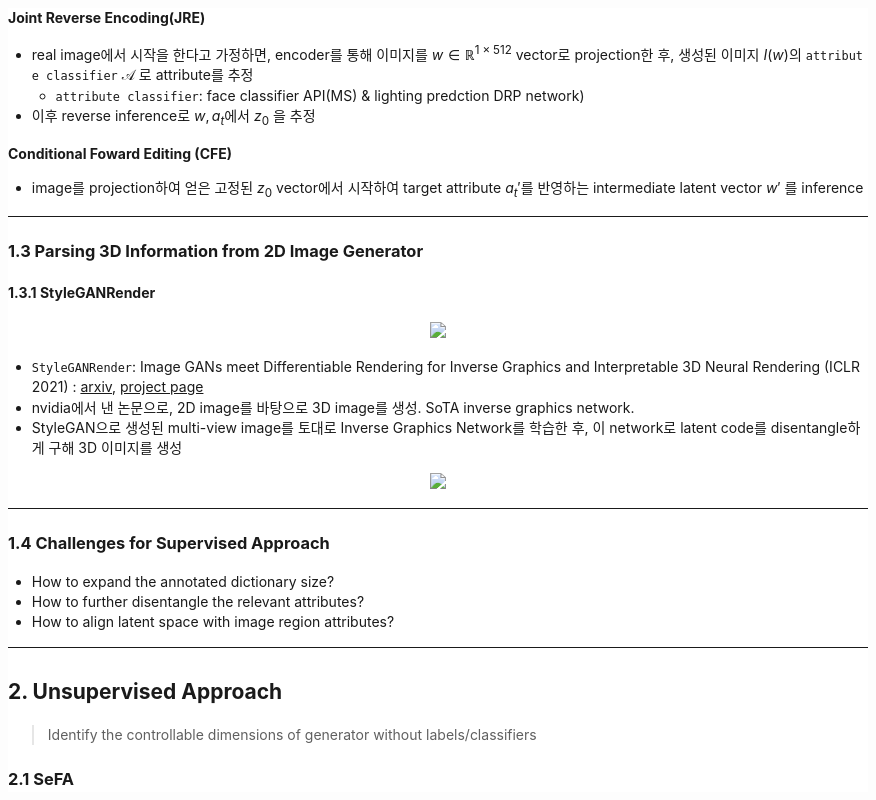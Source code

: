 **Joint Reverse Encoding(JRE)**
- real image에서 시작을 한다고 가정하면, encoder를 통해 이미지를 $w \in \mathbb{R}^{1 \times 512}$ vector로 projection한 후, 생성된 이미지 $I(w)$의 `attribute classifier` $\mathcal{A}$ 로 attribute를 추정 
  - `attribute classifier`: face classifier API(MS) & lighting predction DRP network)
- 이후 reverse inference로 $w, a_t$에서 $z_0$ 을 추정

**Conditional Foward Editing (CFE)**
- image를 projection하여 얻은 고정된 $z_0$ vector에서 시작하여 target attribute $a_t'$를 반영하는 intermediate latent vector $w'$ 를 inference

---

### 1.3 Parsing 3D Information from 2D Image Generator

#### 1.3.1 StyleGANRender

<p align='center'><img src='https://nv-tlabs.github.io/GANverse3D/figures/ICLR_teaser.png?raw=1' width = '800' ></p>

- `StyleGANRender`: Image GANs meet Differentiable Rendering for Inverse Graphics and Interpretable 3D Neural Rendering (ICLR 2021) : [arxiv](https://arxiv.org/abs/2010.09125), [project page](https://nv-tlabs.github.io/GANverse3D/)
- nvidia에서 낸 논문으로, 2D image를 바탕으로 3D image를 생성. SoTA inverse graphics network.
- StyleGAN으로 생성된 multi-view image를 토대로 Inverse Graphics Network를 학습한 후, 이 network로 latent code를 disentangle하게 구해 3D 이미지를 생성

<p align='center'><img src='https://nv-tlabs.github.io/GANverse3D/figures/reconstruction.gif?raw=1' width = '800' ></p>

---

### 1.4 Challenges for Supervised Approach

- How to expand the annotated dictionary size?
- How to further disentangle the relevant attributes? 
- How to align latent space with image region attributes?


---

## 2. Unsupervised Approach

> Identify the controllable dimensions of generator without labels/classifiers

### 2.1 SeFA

________

__What is being asked__. Transcribe the entries from their first line to the line that holds "- 이후 reverse inference로 $w, a_t$에서 $z_0$ 을 추정", both included, and skip every picture.

__Answer for the task__.
Source code

: **Joint Reverse Encoding(JRE)**
- real image에서 시작을 한다고 가정하면, encoder를 통해 이미지를 $w \in \mathbb{R}^{1 \times 512}$ vector로 projection한 후, 생성된 이미지 $I(w)$의 `attribute classifier` $\mathcal{A}$ 로 attribute를 추정 
  - `attribute classifier`: face classifier API(MS) & lighting predction DRP network)
- 이후 reverse inference로 $w, a_t$에서 $z_0$ 을 추정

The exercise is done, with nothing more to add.